The cost estimates for the joint European Space Agency, Japan Aerospace Exploration Agency (JAXA) double-spacecraft BepiColombo Mercury mission have ballooned only 10 months after ESA signed its spacecraft's prime contract with EADS Astrium.
In January this year ESA signed a €350 million ($445 million) contract with EADS Astrium for the mission that had an original cost estimate of €1 billion. To be launched in August 2013 by a Samara Space Center Soyuz 2-1b, BepiColombo has two spacecraft that will orbit the inner planet for one year from 2019. Its two spacecraft are the Mercury Planetary Orbiter (MPO) and the Mercury Magnetospheric Orbiter (MMO). ESA is building the MPO and JAXA the MMO.

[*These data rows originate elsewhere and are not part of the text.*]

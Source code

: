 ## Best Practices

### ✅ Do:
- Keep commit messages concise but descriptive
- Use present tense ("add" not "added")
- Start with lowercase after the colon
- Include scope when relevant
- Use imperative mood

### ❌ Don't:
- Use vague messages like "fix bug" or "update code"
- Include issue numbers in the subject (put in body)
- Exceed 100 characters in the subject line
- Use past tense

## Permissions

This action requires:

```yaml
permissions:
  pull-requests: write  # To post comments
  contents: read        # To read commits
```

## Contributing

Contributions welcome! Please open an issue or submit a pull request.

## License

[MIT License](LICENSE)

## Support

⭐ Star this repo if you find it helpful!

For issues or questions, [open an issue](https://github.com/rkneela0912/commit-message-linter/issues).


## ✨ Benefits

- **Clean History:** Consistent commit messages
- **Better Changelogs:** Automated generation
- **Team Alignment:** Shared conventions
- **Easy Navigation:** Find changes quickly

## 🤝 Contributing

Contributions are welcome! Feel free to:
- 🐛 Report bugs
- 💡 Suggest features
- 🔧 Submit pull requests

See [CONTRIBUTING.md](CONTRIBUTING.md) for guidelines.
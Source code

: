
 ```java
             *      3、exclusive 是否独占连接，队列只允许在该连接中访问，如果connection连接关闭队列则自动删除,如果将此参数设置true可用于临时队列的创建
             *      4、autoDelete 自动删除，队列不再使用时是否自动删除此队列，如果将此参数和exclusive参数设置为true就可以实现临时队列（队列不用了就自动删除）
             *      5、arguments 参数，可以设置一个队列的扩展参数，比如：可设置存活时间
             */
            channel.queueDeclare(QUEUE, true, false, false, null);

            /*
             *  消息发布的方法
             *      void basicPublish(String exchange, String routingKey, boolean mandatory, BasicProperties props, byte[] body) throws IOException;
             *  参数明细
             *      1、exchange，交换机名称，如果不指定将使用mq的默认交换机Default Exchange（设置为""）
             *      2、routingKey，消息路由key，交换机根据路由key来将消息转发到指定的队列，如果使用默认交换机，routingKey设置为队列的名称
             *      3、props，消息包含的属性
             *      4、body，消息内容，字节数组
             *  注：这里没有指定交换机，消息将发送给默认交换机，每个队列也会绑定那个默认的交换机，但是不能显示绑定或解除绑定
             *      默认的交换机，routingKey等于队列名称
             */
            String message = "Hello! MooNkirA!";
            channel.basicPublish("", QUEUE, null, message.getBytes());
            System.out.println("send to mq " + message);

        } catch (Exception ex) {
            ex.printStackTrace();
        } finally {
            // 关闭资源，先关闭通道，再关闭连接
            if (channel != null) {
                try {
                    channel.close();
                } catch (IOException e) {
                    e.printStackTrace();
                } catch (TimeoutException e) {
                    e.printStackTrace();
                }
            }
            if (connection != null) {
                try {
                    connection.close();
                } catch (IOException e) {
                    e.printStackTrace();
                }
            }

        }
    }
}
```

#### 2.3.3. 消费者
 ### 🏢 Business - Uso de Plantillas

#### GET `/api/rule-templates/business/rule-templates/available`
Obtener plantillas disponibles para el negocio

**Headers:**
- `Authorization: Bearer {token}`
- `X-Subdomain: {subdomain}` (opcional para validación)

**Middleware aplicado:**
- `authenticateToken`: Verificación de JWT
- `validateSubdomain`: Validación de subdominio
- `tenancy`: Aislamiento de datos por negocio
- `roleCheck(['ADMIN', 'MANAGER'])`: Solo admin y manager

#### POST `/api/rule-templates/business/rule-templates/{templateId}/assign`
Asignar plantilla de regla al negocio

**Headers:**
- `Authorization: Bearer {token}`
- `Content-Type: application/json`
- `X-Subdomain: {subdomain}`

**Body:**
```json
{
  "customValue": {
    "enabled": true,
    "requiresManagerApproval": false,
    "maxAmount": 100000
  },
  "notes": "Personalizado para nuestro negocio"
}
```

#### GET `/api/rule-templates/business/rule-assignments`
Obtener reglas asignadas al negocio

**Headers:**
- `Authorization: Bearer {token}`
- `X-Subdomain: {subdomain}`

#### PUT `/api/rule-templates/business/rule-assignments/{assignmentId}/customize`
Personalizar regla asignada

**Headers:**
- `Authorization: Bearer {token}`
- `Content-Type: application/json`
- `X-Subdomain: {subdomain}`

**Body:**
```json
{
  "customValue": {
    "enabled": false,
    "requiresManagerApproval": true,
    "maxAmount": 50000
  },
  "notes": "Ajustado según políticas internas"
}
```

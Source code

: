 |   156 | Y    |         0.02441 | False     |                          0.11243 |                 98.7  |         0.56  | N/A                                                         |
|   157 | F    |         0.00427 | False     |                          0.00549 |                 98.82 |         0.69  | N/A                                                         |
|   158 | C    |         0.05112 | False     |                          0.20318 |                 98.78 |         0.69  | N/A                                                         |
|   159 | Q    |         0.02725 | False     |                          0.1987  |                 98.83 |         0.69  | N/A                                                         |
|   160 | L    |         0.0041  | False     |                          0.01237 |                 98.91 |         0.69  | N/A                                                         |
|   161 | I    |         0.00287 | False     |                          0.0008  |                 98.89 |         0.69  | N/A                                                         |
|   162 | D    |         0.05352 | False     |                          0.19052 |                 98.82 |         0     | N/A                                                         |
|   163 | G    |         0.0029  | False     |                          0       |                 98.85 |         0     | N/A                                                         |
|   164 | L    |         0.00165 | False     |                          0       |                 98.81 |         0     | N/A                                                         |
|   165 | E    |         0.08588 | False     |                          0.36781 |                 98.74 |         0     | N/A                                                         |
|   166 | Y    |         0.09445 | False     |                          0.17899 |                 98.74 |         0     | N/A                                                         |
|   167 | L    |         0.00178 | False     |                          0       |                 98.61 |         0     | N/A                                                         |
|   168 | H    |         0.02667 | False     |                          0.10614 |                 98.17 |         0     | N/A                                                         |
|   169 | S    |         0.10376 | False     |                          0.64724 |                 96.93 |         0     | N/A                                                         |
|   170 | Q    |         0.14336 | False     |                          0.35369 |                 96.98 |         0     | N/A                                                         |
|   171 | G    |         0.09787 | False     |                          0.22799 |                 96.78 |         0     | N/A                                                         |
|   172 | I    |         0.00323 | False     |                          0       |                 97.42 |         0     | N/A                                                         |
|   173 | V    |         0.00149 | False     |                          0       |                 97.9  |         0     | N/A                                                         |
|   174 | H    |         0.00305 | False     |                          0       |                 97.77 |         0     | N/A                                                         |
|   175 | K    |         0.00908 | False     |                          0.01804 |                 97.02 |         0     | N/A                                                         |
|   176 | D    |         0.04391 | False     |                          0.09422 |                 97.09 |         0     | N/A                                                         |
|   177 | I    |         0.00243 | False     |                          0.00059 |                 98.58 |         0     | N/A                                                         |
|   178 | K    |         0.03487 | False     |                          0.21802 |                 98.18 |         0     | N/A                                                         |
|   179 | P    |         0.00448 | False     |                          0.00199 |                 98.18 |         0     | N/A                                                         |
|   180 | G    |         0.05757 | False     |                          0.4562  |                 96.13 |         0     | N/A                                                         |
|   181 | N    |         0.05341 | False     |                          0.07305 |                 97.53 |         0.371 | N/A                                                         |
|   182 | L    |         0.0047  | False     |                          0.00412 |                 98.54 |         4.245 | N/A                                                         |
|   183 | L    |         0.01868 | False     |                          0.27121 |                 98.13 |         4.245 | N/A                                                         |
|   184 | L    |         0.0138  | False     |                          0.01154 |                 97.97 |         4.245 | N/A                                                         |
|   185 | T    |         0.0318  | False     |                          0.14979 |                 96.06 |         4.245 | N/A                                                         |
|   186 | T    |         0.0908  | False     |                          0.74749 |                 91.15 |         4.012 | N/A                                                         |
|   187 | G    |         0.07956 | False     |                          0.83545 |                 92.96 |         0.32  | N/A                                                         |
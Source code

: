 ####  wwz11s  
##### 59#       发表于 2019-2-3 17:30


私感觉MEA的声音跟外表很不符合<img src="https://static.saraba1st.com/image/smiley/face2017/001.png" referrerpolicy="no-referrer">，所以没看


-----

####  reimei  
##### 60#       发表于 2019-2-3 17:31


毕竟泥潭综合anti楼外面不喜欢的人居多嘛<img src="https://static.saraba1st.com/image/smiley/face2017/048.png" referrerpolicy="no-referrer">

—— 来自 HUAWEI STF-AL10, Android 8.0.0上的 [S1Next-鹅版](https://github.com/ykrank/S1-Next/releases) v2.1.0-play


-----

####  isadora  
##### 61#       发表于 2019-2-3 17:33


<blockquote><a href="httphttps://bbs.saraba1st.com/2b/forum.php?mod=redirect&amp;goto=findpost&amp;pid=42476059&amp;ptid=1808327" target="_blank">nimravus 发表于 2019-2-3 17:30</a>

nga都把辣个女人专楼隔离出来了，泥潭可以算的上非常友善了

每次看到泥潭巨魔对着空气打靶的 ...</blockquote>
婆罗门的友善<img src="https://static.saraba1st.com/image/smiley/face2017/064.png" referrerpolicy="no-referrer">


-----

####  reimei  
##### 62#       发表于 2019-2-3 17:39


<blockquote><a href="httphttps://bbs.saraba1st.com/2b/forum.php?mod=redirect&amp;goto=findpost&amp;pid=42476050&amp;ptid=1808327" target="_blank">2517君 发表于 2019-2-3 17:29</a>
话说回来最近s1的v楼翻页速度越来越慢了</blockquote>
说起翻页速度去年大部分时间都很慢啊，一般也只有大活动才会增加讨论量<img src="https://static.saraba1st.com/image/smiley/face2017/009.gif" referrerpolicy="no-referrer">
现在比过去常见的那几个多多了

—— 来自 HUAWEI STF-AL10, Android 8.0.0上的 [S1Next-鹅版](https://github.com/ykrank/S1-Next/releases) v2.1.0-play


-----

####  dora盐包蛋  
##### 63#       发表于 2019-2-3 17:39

At an International Astronautical Congress press briefing in Glasgow, Enrico Saggesse, the Italian Space Agency's new commissioner, confirmed the increased cost estimate but declined to comment further.
ESA's BepiColombo project manager Jan van Casteren told Flight: "At present I am not prepared to discuss this matter."
The cost increase and the future of BepiColombo will be discussed at the ESA member states' triennial ministerial meeting from 25-26 November at The Hague in the Netherlands, which will decide ESA's goals and funding for a three-year period.